KARACHI, June 18: The Pakistan State Oil, having a market share of 70 per cent, has sounded a note of caution to the government on reduced level of oil products’ stocks as a result of low throughput being maintained by the local refineries.

The Oil Companies Advisory Committee, however, has been frequently rejecting the possibility of shortage of oil products, especially petrol and diesel. Besides, the committee has also been claiming that refineries are currently running at normal capacity.

However, petroleum dealers have reported 50 per cent cut in supplies of petrol and diesel from the oil marketing companies (OMCs).The PSO informed the petroleum ministry in the second week of this month that it had been making all efforts to avoid any fuel shortage. Besides, international tenders have been issued for petrol and diesel imports to meet the demand and supply gap as well as to maintain the stocks at the desired level.

However, the low supply of products to the PSO from the local refineries has been frustrating the company’s efforts. If the current imbalance continues it will become extremely difficult for the PSO to meet the market demand and it may result in an imminent dry up situation.

The PSO has asked the ministry to issue directives to the local refineries to ensure unrestricted supply of all the products to the PSO by increasing their throughput level beyond 100 per cent to meet country’s strategic needs.

The state-run OMC has also asked the ministry to issue directions to other OMCs to maintain optimum supply in the market in line with the growth in demand.

During May 2008, the overall diesel market surged by 14.6 per cent but the PSO’s growth was 26.3 per cent over the corresponding month of the last year, which is far greater than the industry growth. This is because of the fact that other OMCs are restricting the product availability in the market and are maintaining their supplies to a limited level. The sales of Shell Pakistan dropped by 16 per cent in May over the same period last year.
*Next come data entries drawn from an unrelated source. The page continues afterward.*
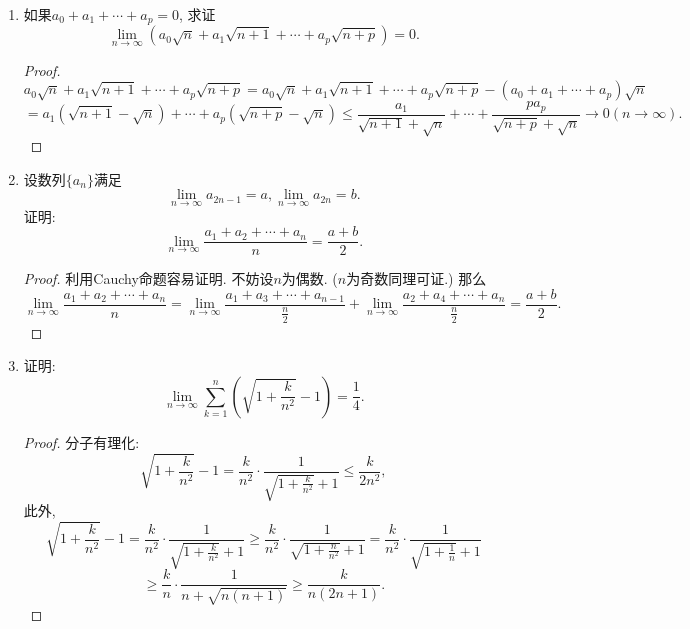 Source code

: \documentclass[UTF8,11pt, a4paper, oneside, fontset=none]{ctexbook}
\begin{document}
\begin{enumerate}
\begin{proof}


(1) 利用迫敛性, $a_n - c_n \leq a_n - b  \leq 0$, 令$n \to \infty$即可.

(2) 否. 反例令$a_n = n - \frac{1}{n}, b_n = n, c_n = n + \frac{1}{n}$即可.

(3) 否. 当$b=a$或$a=c$构造单调数列反例.

\end{proof}


\item
如果$a_0 + a_1 + \cdots + a_p =0$, 求证
\[
\lim_{n \to \infty} (a_0 \sqrt n + a_1 \sqrt{n+1} + \cdots + a_p \sqrt{n+p})=0.
\]


\begin{proof}

\[
a_0 \sqrt n + a_1 \sqrt{n+1} + \cdots + a_p \sqrt{n+p} = a_0 \sqrt n + a_1 \sqrt{n+1} + \cdots + a_p \sqrt{n+p}  - (a_0 + a_1 + \cdots + a_p) \sqrt{n} 
\]
\[
= a_1 (\sqrt{n+1}-\sqrt{n}) + \cdots + a_p (\sqrt{n+p} - \sqrt{n}) \leq \frac{a_1}{\sqrt{n+1} + \sqrt{n}} + \cdots + \frac{p a_p}{\sqrt{n+p} + \sqrt{n}} \to 0 (n \to \infty).
\]


\end{proof}

\item
设数列$\{a_n\}$满足
\[
\lim_{n \to \infty} a_{2n-1} =a, \lim_{n \to \infty} a_{2n} =b.
\]
证明:
\[
\lim_{n \to \infty} \frac{a_1 + a_2 + \cdots + a_n}{n} = \frac{a+b}{2}.
\]


\begin{proof}

利用Cauchy命题容易证明. 不妨设$n$为偶数. ($n$为奇数同理可证.) 那么
\[
\lim_{n \to \infty} \frac{a_1 + a_2 + \cdots + a_n}{n} = \lim_{n \to \infty} \frac{a_1 + a_3 + \cdots + a_{n-1}}{\frac{n}{2}} + \lim_{n \to \infty} \frac{a_2 + a_4 + \cdots + a_n}{\frac{n}{2}} = \frac{a+b}{2}.
\]

\end{proof}


\item
证明:
\[
\lim_{n \to \infty} \sum_{k=1}^n \left( \sqrt{1 + \frac{k}{n^2} } -1\right) = \frac{1}{4}.
\]


\begin{proof}

分子有理化:
\[
\sqrt{1 + \frac{k}{n^2} } -1 = \frac{k}{n^2} \cdot \frac{1}{\sqrt{1 + \frac{k}{n^2} } +1} \leq \frac{k}{2n^2},
\]
此外, 
\[
\sqrt{1 + \frac{k}{n^2} } -1 = \frac{k}{n^2} \cdot \frac{1}{\sqrt{1 + \frac{k}{n^2} } +1} \geq \frac{k}{n^2} \cdot \frac{1}{\sqrt{1 + \frac{n}{n^2} } +1} = \frac{k}{n^2} \cdot \frac{1}{\sqrt{1 + \frac{1}{n} } +1} \]
\[
\geq \frac{k}{n} \cdot \frac{1}{n + \sqrt{n(n+1)}} \geq \frac{k}{n(2n+1)}.
\]



\end{proof}
\end{enumerate}
\end{document}
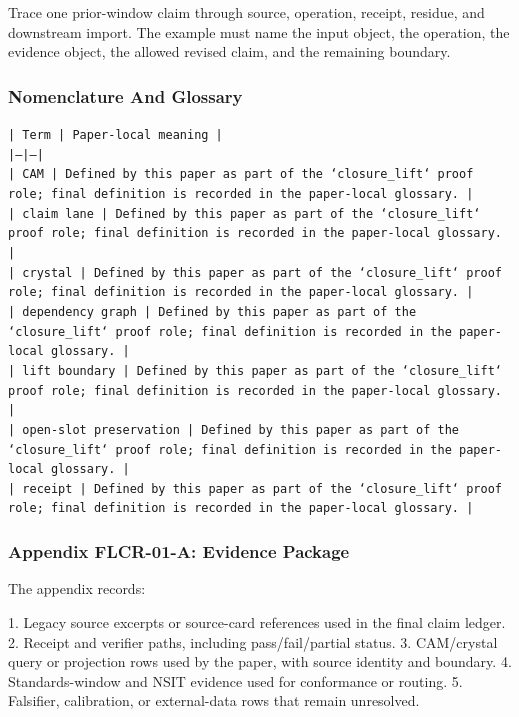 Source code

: \documentclass[11pt]{article}
\begin{document}
Trace one prior-window claim through source, operation, receipt, residue, and downstream import. The example must name the input object, the operation,
the evidence object, the allowed revised claim, and the remaining boundary.

\subsubsection*{Nomenclature And Glossary}

\noindent\texttt{| Term | Paper-local meaning |}\\
\noindent\texttt{|---|---|}\\
\noindent\texttt{| CAM | Defined by this paper as part of the `closure\_lift` proof role; final definition is recorded in the paper-local glossary. |}\\
\noindent\texttt{| claim lane | Defined by this paper as part of the `closure\_lift` proof role; final definition is recorded in the paper-local glossary. |}\\
\noindent\texttt{| crystal | Defined by this paper as part of the `closure\_lift` proof role; final definition is recorded in the paper-local glossary. |}\\
\noindent\texttt{| dependency graph | Defined by this paper as part of the `closure\_lift` proof role; final definition is recorded in the paper-local glossary. |}\\
\noindent\texttt{| lift boundary | Defined by this paper as part of the `closure\_lift` proof role; final definition is recorded in the paper-local glossary. |}\\
\noindent\texttt{| open-slot preservation | Defined by this paper as part of the `closure\_lift` proof role; final definition is recorded in the paper-local glossary. |}\\
\noindent\texttt{| receipt | Defined by this paper as part of the `closure\_lift` proof role; final definition is recorded in the paper-local glossary. |}\\

\subsubsection*{Appendix FLCR-01-A: Evidence Package}

The appendix records:

1. Legacy source excerpts or source-card references used in the final claim ledger.
2. Receipt and verifier paths, including pass/fail/partial status.
3. CAM/crystal query or projection rows used by the paper, with source identity and boundary.
4. Standards-window and NSIT evidence used for conformance or routing.
5. Falsifier, calibration, or external-data rows that remain unresolved.
\end{document}
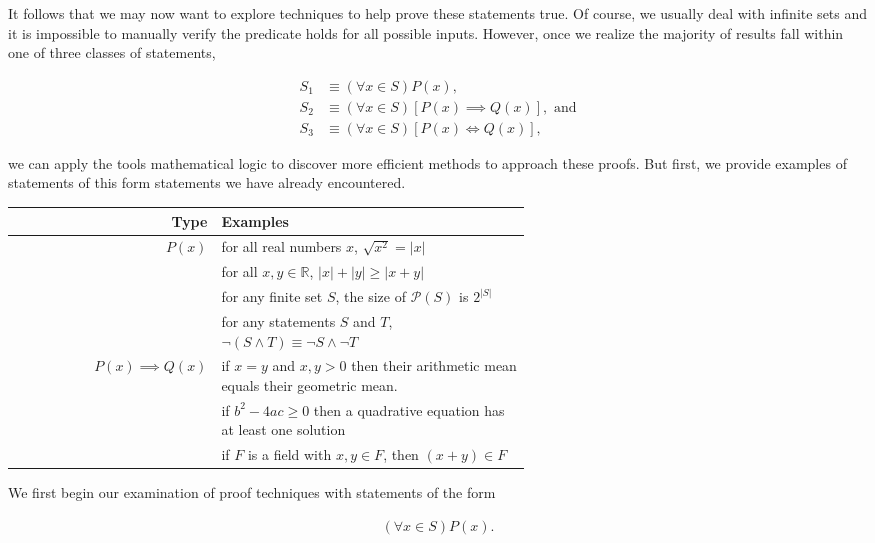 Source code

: It follows that we may now want to explore techniques to help prove these statements true. Of course, we usually deal with infinite sets and it is impossible to manually verify the predicate holds for all possible inputs. However, once we realize the majority of results fall within one of three classes of statements, 

\begin{align*}
	S_1 &\equiv (\forall x \in S)P(x), \\
	S_2 &\equiv (\forall x \in S)[P(x) \implies Q(x)], \text{ and} \\
	S_3 &\equiv (\forall x \in S)[P(x) \iff Q(x)],
\end{align*} 

we can apply the tools mathematical logic to discover more efficient methods to approach these proofs. But first, we provide examples of statements  of this form statements we have already encountered.

\vspace{\baselineskip}
\begin{center}
	\begin{tabular}{rp{0.6\linewidth}}
		\toprule
		Type & Examples \\
		\midrule
		$P(x)$ & for all real numbers $x$, $\sqrt{x^2} = |x|$ \\
		& for all $x, y \in \mathbb{R}$, $|x| + |y| \ge |x +y|$ \\
		& for any finite set $S$, the size of $\mathcal{P}(S)$ is $2^{|S|}$ \\
		& for any statements $S$ and $T$, $\neg(S \wedge T) \equiv \neg S \wedge \neg T $ \vspace{0.25\baselineskip} \\
		$P(x) \implies Q(x)$ & if $x = y$ and $x, y > 0$ then their arithmetic mean equals their geometric mean. \\
		& if $b^2 - 4ac \ge 0$ then a quadrative equation has at least one solution \\
		& if $F$ is a field with $x, y \in F$, then $(x + y) \in F$ \\
		\bottomrule
	\end{tabular}
\end{center}
\vspace{\baselineskip}

We first begin our examination of proof techniques with statements of the form

\begin{align*}
	(\forall x \in S)P(x).
\end{align*}

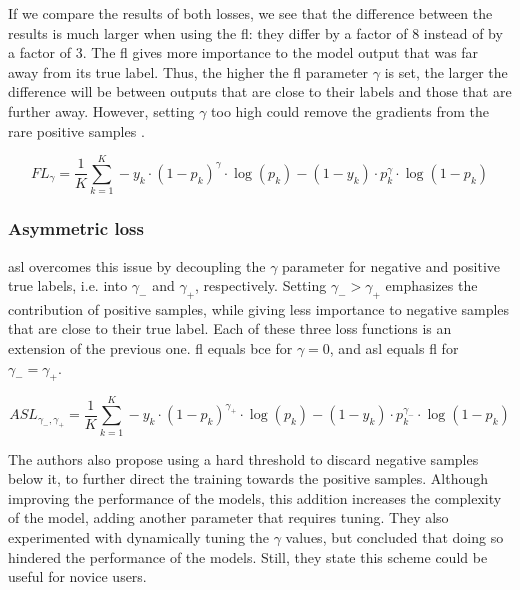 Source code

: If we compare the results of both losses, we see that the difference between the results is much larger when using the \acrshort{fl}: they differ by a factor of 8 instead of by a factor of 3. The \acrshort{fl} gives more importance to the model output that was far away from its true label. Thus, the higher the \acrshort{fl} parameter $\gamma$ is set, the larger the difference will be between outputs that are close to their labels and those that are further away. However, setting $\gamma$ too high could remove the gradients from the rare positive samples \cite{ben2020asymmetric}.

$$ FL_\gamma = \frac{1}{K} \sum_{k=1}^K -y_k \cdot (1-p_k)^\gamma \cdot \log (p_k) - (1-y_k)\cdot p_k^\gamma \cdot \log (1-p_k) $$

\subsubsection{Asymmetric loss}

\acrfull{asl} overcomes this issue by decoupling the $\gamma$ parameter for negative and positive true labels, i.e. into $\gamma_-$ and $\gamma_+$, respectively. Setting $\gamma_- > \gamma_+$ emphasizes the contribution of positive samples, while giving less importance to negative samples that are close to their true label. Each of these three loss functions is an extension of the previous one. \acrshort{fl} equals \acrshort{bce} for $\gamma=0$, and \acrshort{asl} equals \acrshort{fl} for $\gamma_- = \gamma_+$.

$$ ASL_{\gamma_-,\gamma_+} = \frac{1}{K} \sum_{k=1}^K -y_k \cdot (1-p_k)^{\gamma_+} \cdot \log (p_k) - (1-y_k)\cdot p_k^{\gamma_-} \cdot \log (1-p_k) $$

The authors also propose using a hard threshold to discard negative samples below it, to further direct the training towards the positive samples. Although improving the performance of the models, this addition increases the complexity of the model, adding another parameter that requires tuning. They also experimented with dynamically tuning the $\gamma$ values, but concluded that doing so hindered the performance of the models. Still, they state this scheme could be useful for novice users. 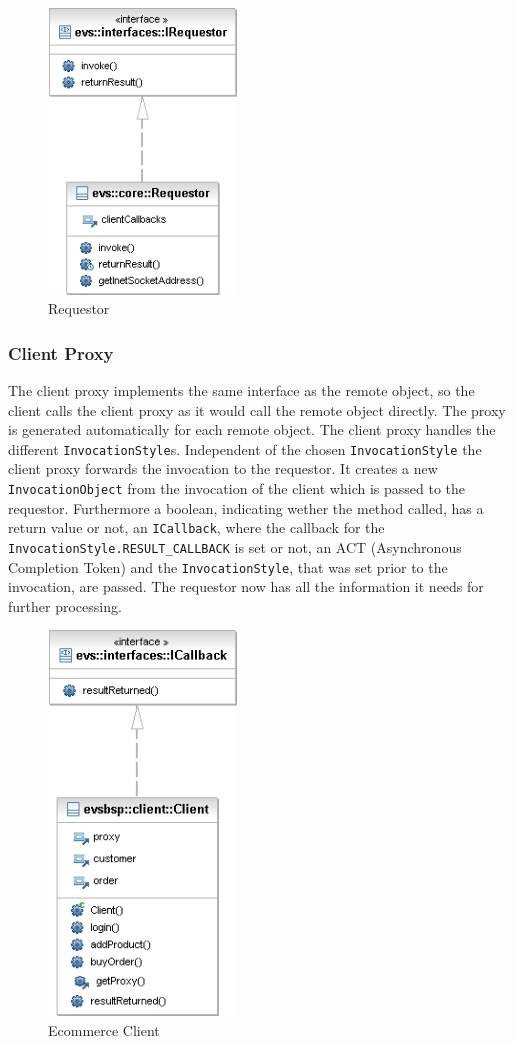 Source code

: \begin{figure}[ht!]
	\centering\includegraphics[width=5cm]{uml/Requestor.jpg} 
	\caption{Requestor}
	\label{fig:requestor}
\end{figure}

\subsubsection{Client Proxy}

The client proxy implements the same interface as the remote object, so the client calls the client proxy as it would call the remote object directly. The proxy is generated automatically for each remote object. The client proxy handles the different \texttt{InvocationStyle}s. Independent of the chosen \texttt{InvocationStyle} the client proxy forwards the invocation to the requestor. It creates a new \texttt{InvocationObject} from the invocation of the client which is passed to the requestor. Furthermore a boolean, indicating wether the method called, has a return value or not, an \texttt{ICallback}, where the callback for the \texttt{InvocationStyle.RESULT\_CALLBACK} is set or not, an ACT (Asynchronous Completion Token) and the \texttt{InvocationStyle}, that was set prior to the invocation, are passed. The requestor now has all the information it needs for further processing.

\begin{figure}[ht!]
	\centering\includegraphics[width=5cm]{uml/Client.jpg} 
	\caption{Ecommerce Client}
	\label{fig:client}
\end{figure}



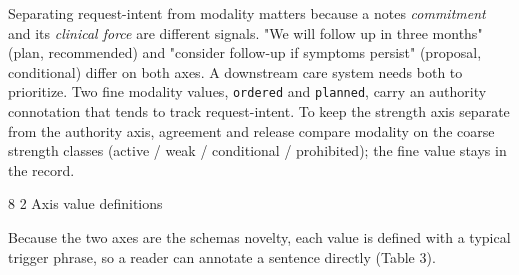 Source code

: \documentclass[3p,twocolumn]{elsarticle}
\makeatletter
\renewcommand\subsection{\@startsection{subsection}{2}{\z@}%
    {8\p@ \@plus 4\p@ \@minus 4\p@}%
    {2\p@ \@plus 4\p@ \@minus 3\p@}%
    {\normalfont\normalsize\itshape}}
\makeatother
\begin{document}
Separating request-intent from modality matters because a note\textquotesingle s \emph{commitment} and its \emph{clinical force} are different signals. "We will follow up in three months" (plan, recommended) and "consider follow-up if symptoms persist" (proposal, conditional) differ on both axes. A downstream care system needs both to prioritize. Two fine modality values, \texttt{ordered} and \texttt{planned}, carry an authority connotation that tends to track request-intent. To keep the strength axis separate from the authority axis, agreement and release compare modality on the coarse strength classes (active / weak / conditional / prohibited); the fine value stays in the record.

\subsection{Axis value definitions}\label{axis-value-definitions}

Because the two axes are the schema\textquotesingle s novelty, each value is defined with a typical trigger phrase, so a reader can annotate a sentence directly (Table 3).
\end{document}
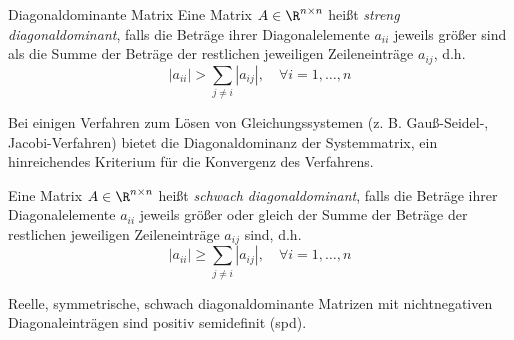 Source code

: \begin{defi}{Diagonaldominante Matrix}
    Eine Matrix $A \in \R^{n \times n}$ heißt \emph{streng diagonaldominant}, falls die Beträge ihrer Diagonalelemente $a_{ii}$ jeweils größer sind als die Summe der Beträge der restlichen jeweiligen Zeileneinträge $a_{ij}$, d.h.
    \[
        |a_{ii}| > \sum_{j \neq i} |a_{ij}|, \quad \forall i = 1, \ldots, n
    \]

    Bei einigen Verfahren zum Lösen von Gleichungssystemen (z. B. Gauß-Seidel-, Jacobi-Verfahren) bietet die Diagonaldominanz der Systemmatrix, ein hinreichendes Kriterium für die Konvergenz des Verfahrens.

    Eine Matrix $A \in \R^{n \times n}$ heißt \emph{schwach diagonaldominant}, falls die Beträge ihrer Diagonalelemente $a_{ii}$ jeweils größer oder gleich der Summe der Beträge der restlichen jeweiligen Zeileneinträge $a_{ij}$ sind, d.h.
    \[
        |a_{ii}| \geq \sum_{j \neq i} |a_{ij}|, \quad \forall i = 1, \ldots, n
    \]

    Reelle, symmetrische, schwach diagonaldominante Matrizen mit nichtnegativen Diagonaleinträgen sind positiv semidefinit (spd).
\end{defi}

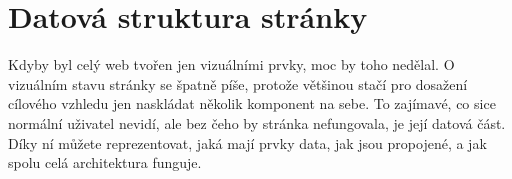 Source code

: \section{Datová struktura stránky}

Kdyby byl celý web tvořen jen vizuálními prvky, moc by toho nedělal. O vizuálním stavu stránky se špatně píše, protože většinou stačí pro dosažení cílového vzhledu jen naskládat několik komponent na sebe. To zajímavé, co sice normální uživatel nevidí, ale bez čeho by stránka nefungovala, je její datová část. Díky ní můžete reprezentovat, jaká mají prvky data, jak jsou propojené, a jak spolu celá architektura funguje.


\newpage

\newpage

\newpage

\newpage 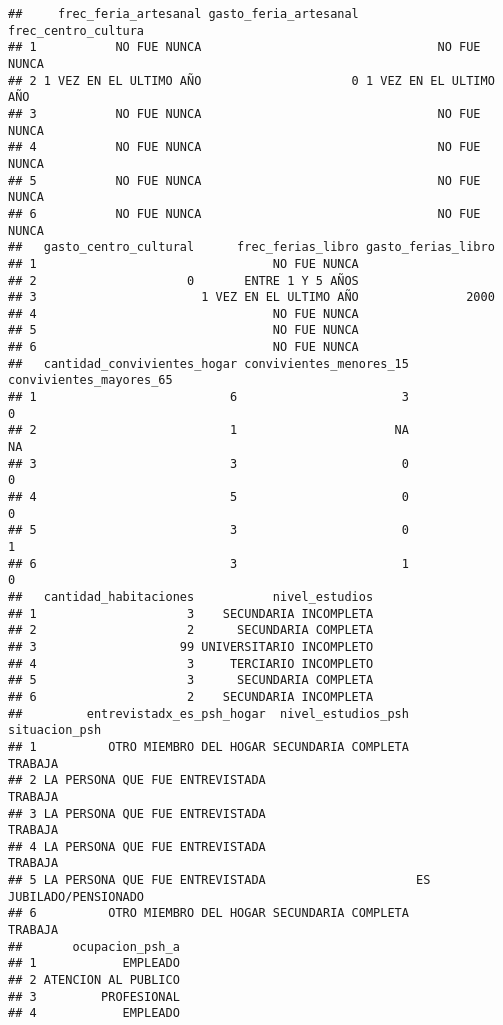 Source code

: \documentclass[
]{article}
\begin{document}
\begin{verbatim}
##     frec_feria_artesanal gasto_feria_artesanal    frec_centro_cultura
## 1           NO FUE NUNCA                                 NO FUE NUNCA
## 2 1 VEZ EN EL ULTIMO AÑO                     0 1 VEZ EN EL ULTIMO AÑO
## 3           NO FUE NUNCA                                 NO FUE NUNCA
## 4           NO FUE NUNCA                                 NO FUE NUNCA
## 5           NO FUE NUNCA                                 NO FUE NUNCA
## 6           NO FUE NUNCA                                 NO FUE NUNCA
##   gasto_centro_cultural      frec_ferias_libro gasto_ferias_libro
## 1                                 NO FUE NUNCA                   
## 2                     0       ENTRE 1 Y 5 AÑOS                   
## 3                       1 VEZ EN EL ULTIMO AÑO               2000
## 4                                 NO FUE NUNCA                   
## 5                                 NO FUE NUNCA                   
## 6                                 NO FUE NUNCA                   
##   cantidad_convivientes_hogar convivientes_menores_15 convivientes_mayores_65
## 1                           6                       3                       0
## 2                           1                      NA                      NA
## 3                           3                       0                       0
## 4                           5                       0                       0
## 5                           3                       0                       1
## 6                           3                       1                       0
##   cantidad_habitaciones           nivel_estudios
## 1                     3    SECUNDARIA INCOMPLETA
## 2                     2      SECUNDARIA COMPLETA
## 3                    99 UNIVERSITARIO INCOMPLETO
## 4                     3     TERCIARIO INCOMPLETO
## 5                     3      SECUNDARIA COMPLETA
## 6                     2    SECUNDARIA INCOMPLETA
##         entrevistadx_es_psh_hogar  nivel_estudios_psh          situacion_psh
## 1          OTRO MIEMBRO DEL HOGAR SECUNDARIA COMPLETA                TRABAJA
## 2 LA PERSONA QUE FUE ENTREVISTADA                                    TRABAJA
## 3 LA PERSONA QUE FUE ENTREVISTADA                                    TRABAJA
## 4 LA PERSONA QUE FUE ENTREVISTADA                                    TRABAJA
## 5 LA PERSONA QUE FUE ENTREVISTADA                     ES JUBILADO/PENSIONADO
## 6          OTRO MIEMBRO DEL HOGAR SECUNDARIA COMPLETA                TRABAJA
##       ocupacion_psh_a
## 1            EMPLEADO
## 2 ATENCION AL PUBLICO
## 3         PROFESIONAL
## 4            EMPLEADO

\end{verbatim}
\end{document}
The PSO informed the petroleum ministry that Shell Pakistan and Chevron Pakistan were abruptly deferring the diesel cargoes after the allocation of laycans (window available for product discharge) from the OCAC and deficit planning in the products review meeting.

In May Chevron cancelled one diesel cargo scheduled for delivery period of May 25-27 and recently Shell cancelled diesel cargo scheduled for June 15-17 delivery. This has put additional burden on PSO to meet the market demand in respect of other OMCs.

It is a general impression that other OMCs are restricting availability of products in the market due to huge Price Differential Claim (PDC) obligation, while PSO is meeting all the requirements of different market segments to maintain the overall supply chain in the country. This results in severe additional burden on PSO.

The PSO thinks that its efforts to maintain the demand and supply gap has been hampered by the local refineries by restricting the availability of the products to the state-run company.

In May production of petrol by Parco was only 54,000 tons as compared to their usual production level of more than 65,000 tons per month. Due to this a shortage of product was witnessed in respective markets.

The ministry was further informed that even the availability of other products was also tight and markets had witnessed severe shortage of kerosene in the southern region due to negligible supply of product by the refineries, affecting socio economic activities.

“Currently, the overall stocks of all the products are at a critical level and the company is operating on a day-to-day availability of products,” PSO said.

Another key factor contributing to the recent growth in the diesel demand in the country is the higher subsidy of Rs37.07 per litre. This may be encouraging sizable quantity of diesel being smuggled to the neighboring countries, which needs to be checked by the relevant authorities, the PSO added.